### SOURCE RECORDS:

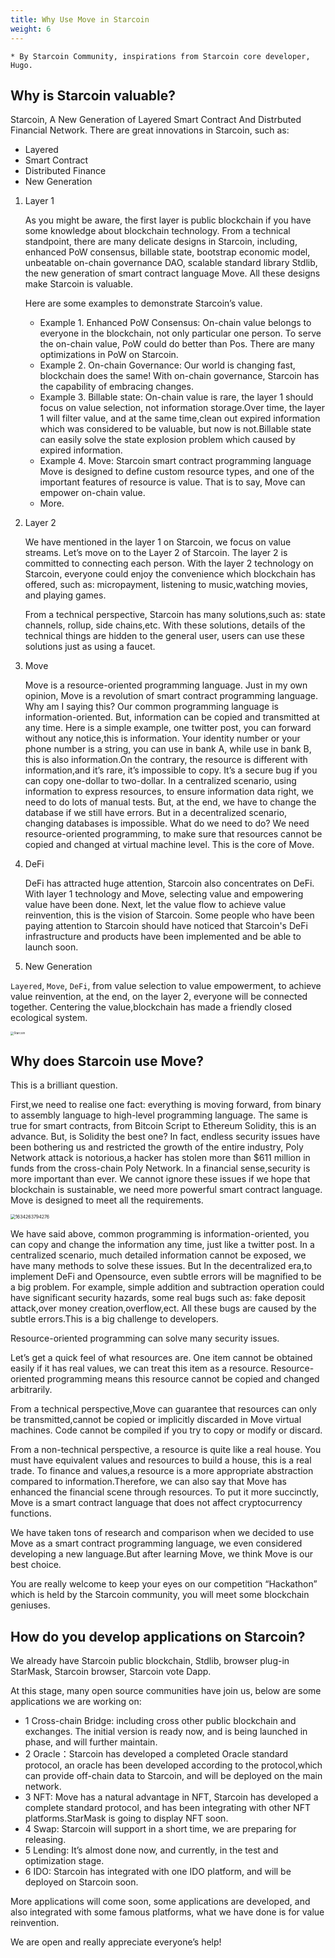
 ```yaml
---
title: Why Use Move in Starcoin
weight: 6
---
```


```
* By Starcoin Community, inspirations from Starcoin core developer, Hugo. 
```



## Why is Starcoin valuable?

Starcoin, A New Generation of Layered Smart Contract And Distrbuted Financial Network. There are great innovations in Starcoin, such as:

* Layered
* Smart Contract
* Distributed Finance
* New Generation

1. Layer 1

   As you might be aware, the first layer is public blockchain if you have some knowledge about blockchain technology. From a technical standpoint, there are many delicate designs in Starcoin, including, enhanced PoW consensus, billable state, bootstrap economic model, unbeatable on-chain governance DAO, scalable standard library Stdlib, the new generation of smart contract language Move. All these designs make Starcoin is valuable.

   Here are some examples to demonstrate Starcoin’s value.

   * Example 1. Enhanced PoW Consensus: On-chain value belongs to everyone in the blockchain, not only particular one person. To serve the on-chain value, PoW could do better than Pos. There are many optimizations in PoW on Starcoin.
   * Example 2. On-chain Governance: Our world is changing fast, blockchain does the same! With on-chain governance, Starcoin has the capability of embracing changes.
   * Example 3. Billable state: On-chain value is rare, the layer 1 should focus on value selection, not information storage.Over time, the layer 1 will filter value, and at the same time,clean out expired information which was considered to be valuable, but now is not.Billable state can easily solve the state explosion problem which caused by expired information.
   * Example 4. Move: Starcoin smart contract programming language Move is designed to define custom resource types, and one of the important features of resource is value. That is to say, Move can empower on-chain value.
   * More.

2. Layer 2

   We have mentioned in the layer 1 on Starcoin, we focus on value streams. Let’s move on to the Layer 2 of Starcoin. The layer 2 is committed to connecting each person. With the layer 2 technology on Starcoin, everyone could enjoy the convenience which blockchain has offered, such as: micropayment, listening to music,watching movies, and playing games.

   From a technical perspective, Starcoin has many solutions,such as: state channels, rollup, side chains,etc. With these solutions, details of the technical things are hidden to the general user, users can use these solutions just as using a faucet.

3. Move

   Move is a resource-oriented programming language. Just in my own opinion, Move is a revolution of smart contract programming language. Why am I saying this? Our common programming language is information-oriented. But, information can be copied and transmitted at any time. Here is a simple example, one twitter post, you can forward without any notice,this is information. Your identity number or your phone number is a string, you can use in bank A, while use in bank B, this is also information.On the contrary, the resource is different with information,and it’s rare, it’s impossible to copy. It’s a secure bug if you can copy one-dollar to two-dollar. In a centralized scenario, using information to express resources, to ensure information data right, we need to do lots of manual tests. But, at the end, we have to change the database if we still have errors. But in a decentralized scenario, changing databases is impossible. What do we need to do? We need resource-oriented programming, to make sure that resources cannot be copied and changed at virtual machine level. This is the core of Move.

4. DeFi

   DeFi has attracted huge attention, Starcoin also concentrates on DeFi. With layer 1 technology and Move, selecting value and empowering value have been done. Next, let the value flow to achieve value reinvention, this is the vision of Starcoin.
Some people who have been paying attention to Starcoin should have noticed that Starcoin's DeFi infrastructure and products have been implemented and be able to launch soon. 
   
5. New Generation

`Layered`, `Move`, `DeFi`, from value selection to value empowerment, to achieve value reinvention, at the end, on the layer 2, everyone will be connected together. Centering the value,blockchain has made a friendly closed ecological system.

<img src="https://tva1.sinaimg.cn/large/008i3skNly1guic2vy8xvj60m00kuq3w02.jpg" alt="Starcoin" style="zoom:33%;" />



## Why does Starcoin use Move?

This is a brilliant question.

First,we need to realise one fact: everything is moving forward, from binary to  assembly language to high-level programming language. The same is true for smart contracts, from Bitcoin Script to Ethereum Solidity, this is an advance. But, is Solidity the best one? In fact, endless security issues have been bothering us and restricted the growth of the entire industry, Poly Network attack is notorious,a hacker has stolen more than $611 million in funds from the cross-chain Poly Network. In a financial sense,security is more important than ever. We cannot ignore these issues if we hope that blockchain is sustainable, we need more powerful smart contract language. Move is designed to meet all the requirements.

<img src="https://tva1.sinaimg.cn/large/008i3skNly1gvfrutdahkj60my0c23yw02.jpg" alt="1634263794276" style="zoom:50%;" />

We have said above, common programming is information-oriented, you can copy and change the information any time, just like a twitter post. In a centralized scenario, much detailed information cannot be exposed, we have many methods to solve these issues. But In the decentralized era,to implement DeFi and Opensource, even subtle errors will be magnified to be a big problem. For example, simple addition and subtraction operation could have significant security hazards, some real bugs such as: fake deposit attack,over money creation,overflow,ect. All these bugs are caused by the subtle errors.This is a big challenge to developers.

Resource-oriented programming can solve many security issues.

Let’s get a quick feel of what resources are. One item cannot be obtained easily if it has real values, we can treat this item as a resource. Resource-oriented programming means this resource cannot be copied and changed arbitrarily.

From a technical perspective,Move can guarantee that resources can only be transmitted,cannot be copied or implicitly discarded in Move virtual machines. Code cannot be compiled if you try to copy or modify or discard. 

From a non-technical perspective, a resource is quite like a real house. You must have equivalent values and resources to build a house, this is a real trade. To finance and values,a resource is a more appropriate abstraction compared to information.Therefore, we can also say that Move has enhanced the financial scene through resources. To put it more succinctly, Move is a smart contract language that does not affect cryptocurrency functions.

We have taken tons of research and comparison when we decided to use Move as a smart contract programming language, we even considered developing a new language.But after learning Move, we think Move is our best choice.

You are really welcome to keep your eyes on our competition “Hackathon” which is held by the Starcoin community, you will meet some blockchain geniuses.



## How do you develop applications on Starcoin?

We already have Starcoin public blockchain, Stdlib, browser plug-in StarMask, Starcoin browser, Starcoin vote Dapp.

At this stage, many open source communities have join us, below are some applications we are working on:

* 1 Cross-chain Bridge: including cross other public blockchain and exchanges. The initial version is ready now, and is being launched in phase, and will further maintain.
* 2 Oracle：Starcoin has developed a completed Oracle standard protocol, an oracle has been developed according to the protocol,which can provide off-chain data to Starcoin, and will be deployed on the main network.
* 3 NFT: Move has a natural advantage in NFT, Starcoin has developed a complete standard protocol, and has been integrating with other NFT platforms.StarMask is going to display NFT soon.
* 4 Swap: Starcoin will support in a short time, we are preparing for releasing.
* 5 Lending: It’s almost done now, and currently, in the test and optimization stage.
* 6 IDO: Starcoin has integrated with one IDO platform, and will be deployed on Starcoin soon.

More applications will come soon, some applications are developed, and also integrated with some famous platforms, what we have done is for value reinvention.

We are open and really appreciate everyone’s help!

### PROBLEM DESCRIPTION:
The complete set of records should be written out again, pictures excluded.

### FINISHED EXERCISE:
 ```yaml
---
title: Why Use Move in Starcoin
weight: 6
---
```


```
* By Starcoin Community, inspirations from Starcoin core developer, Hugo. 
```



## Why is Starcoin valuable?

Starcoin, A New Generation of Layered Smart Contract And Distrbuted Financial Network. There are great innovations in Starcoin, such as:

* Layered
* Smart Contract
* Distributed Finance
* New Generation

1. Layer 1

   As you might be aware, the first layer is public blockchain if you have some knowledge about blockchain technology. From a technical standpoint, there are many delicate designs in Starcoin, including, enhanced PoW consensus, billable state, bootstrap economic model, unbeatable on-chain governance DAO, scalable standard library Stdlib, the new generation of smart contract language Move. All these designs make Starcoin is valuable.

   Here are some examples to demonstrate Starcoin’s value.

   * Example 1. Enhanced PoW Consensus: On-chain value belongs to everyone in the blockchain, not only particular one person. To serve the on-chain value, PoW could do better than Pos. There are many optimizations in PoW on Starcoin.
   * Example 2. On-chain Governance: Our world is changing fast, blockchain does the same! With on-chain governance, Starcoin has the capability of embracing changes.
   * Example 3. Billable state: On-chain value is rare, the layer 1 should focus on value selection, not information storage.Over time, the layer 1 will filter value, and at the same time,clean out expired information which was considered to be valuable, but now is not.Billable state can easily solve the state explosion problem which caused by expired information.
   * Example 4. Move: Starcoin smart contract programming language Move is designed to define custom resource types, and one of the important features of resource is value. That is to say, Move can empower on-chain value.
   * More.

2. Layer 2

   We have mentioned in the layer 1 on Starcoin, we focus on value streams. Let’s move on to the Layer 2 of Starcoin. The layer 2 is committed to connecting each person. With the layer 2 technology on Starcoin, everyone could enjoy the convenience which blockchain has offered, such as: micropayment, listening to music,watching movies, and playing games.

   From a technical perspective, Starcoin has many solutions,such as: state channels, rollup, side chains,etc. With these solutions, details of the technical things are hidden to the general user, users can use these solutions just as using a faucet.

3. Move

   Move is a resource-oriented programming language. Just in my own opinion, Move is a revolution of smart contract programming language. Why am I saying this? Our common programming language is information-oriented. But, information can be copied and transmitted at any time. Here is a simple example, one twitter post, you can forward without any notice,this is information. Your identity number or your phone number is a string, you can use in bank A, while use in bank B, this is also information.On the contrary, the resource is different with information,and it’s rare, it’s impossible to copy. It’s a secure bug if you can copy one-dollar to two-dollar. In a centralized scenario, using information to express resources, to ensure information data right, we need to do lots of manual tests. But, at the end, we have to change the database if we still have errors. But in a decentralized scenario, changing databases is impossible. What do we need to do? We need resource-oriented programming, to make sure that resources cannot be copied and changed at virtual machine level. This is the core of Move.

4. DeFi

   DeFi has attracted huge attention, Starcoin also concentrates on DeFi. With layer 1 technology and Move, selecting value and empowering value have been done. Next, let the value flow to achieve value reinvention, this is the vision of Starcoin.
Some people who have been paying attention to Starcoin should have noticed that Starcoin's DeFi infrastructure and products have been implemented and be able to launch soon. 
   
5. New Generation

`Layered`, `Move`, `DeFi`, from value selection to value empowerment, to achieve value reinvention, at the end, on the layer 2, everyone will be connected together. Centering the value,blockchain has made a friendly closed ecological system.

<img src="https://tva1.sinaimg.cn/large/008i3skNly1guic2vy8xvj60m00kuq3w02.jpg" alt="Starcoin" style="zoom:33%;" />



## Why does Starcoin use Move?

This is a brilliant question.

First,we need to realise one fact: everything is moving forward, from binary to  assembly language to high-level programming language. The same is true for smart contracts, from Bitcoin Script to Ethereum Solidity, this is an advance. But, is Solidity the best one? In fact, endless security issues have been bothering us and restricted the growth of the entire industry, Poly Network attack is notorious,a hacker has stolen more than $611 million in funds from the cross-chain Poly Network. In a financial sense,security is more important than ever. We cannot ignore these issues if we hope that blockchain is sustainable, we need more powerful smart contract language. Move is designed to meet all the requirements.

<img src="https://tva1.sinaimg.cn/large/008i3skNly1gvfrutdahkj60my0c23yw02.jpg" alt="1634263794276" style="zoom:50%;" />

We have said above, common programming is information-oriented, you can copy and change the information any time, just like a twitter post. In a centralized scenario, much detailed information cannot be exposed, we have many methods to solve these issues. But In the decentralized era,to implement DeFi and Opensource, even subtle errors will be magnified to be a big problem. For example, simple addition and subtraction operation could have significant security hazards, some real bugs such as: fake deposit attack,over money creation,overflow,ect. All these bugs are caused by the subtle errors.This is a big challenge to developers.

Resource-oriented programming can solve many security issues.

Let’s get a quick feel of what resources are. One item cannot be obtained easily if it has real values, we can treat this item as a resource. Resource-oriented programming means this resource cannot be copied and changed arbitrarily.

From a technical perspective,Move can guarantee that resources can only be transmitted,cannot be copied or implicitly discarded in Move virtual machines. Code cannot be compiled if you try to copy or modify or discard. 

From a non-technical perspective, a resource is quite like a real house. You must have equivalent values and resources to build a house, this is a real trade. To finance and values,a resource is a more appropriate abstraction compared to information.Therefore, we can also say that Move has enhanced the financial scene through resources. To put it more succinctly, Move is a smart contract language that does not affect cryptocurrency functions.

We have taken tons of research and comparison when we decided to use Move as a smart contract programming language, we even considered developing a new language.But after learning Move, we think Move is our best choice.

You are really welcome to keep your eyes on our competition “Hackathon” which is held by the Starcoin community, you will meet some blockchain geniuses.



## How do you develop applications on Starcoin?

We already have Starcoin public blockchain, Stdlib, browser plug-in StarMask, Starcoin browser, Starcoin vote Dapp.

At this stage, many open source communities have join us, below are some applications we are working on:

* 1 Cross-chain Bridge: including cross other public blockchain and exchanges. The initial version is ready now, and is being launched in phase, and will further maintain.
* 2 Oracle：Starcoin has developed a completed Oracle standard protocol, an oracle has been developed according to the protocol,which can provide off-chain data to Starcoin, and will be deployed on the main network.
* 3 NFT: Move has a natural advantage in NFT, Starcoin has developed a complete standard protocol, and has been integrating with other NFT platforms.StarMask is going to display NFT soon.
* 4 Swap: Starcoin will support in a short time, we are preparing for releasing.
* 5 Lending: It’s almost done now, and currently, in the test and optimization stage.
* 6 IDO: Starcoin has integrated with one IDO platform, and will be deployed on Starcoin soon.

More applications will come soon, some applications are developed, and also integrated with some famous platforms, what we have done is for value reinvention.

We are open and really appreciate everyone’s help!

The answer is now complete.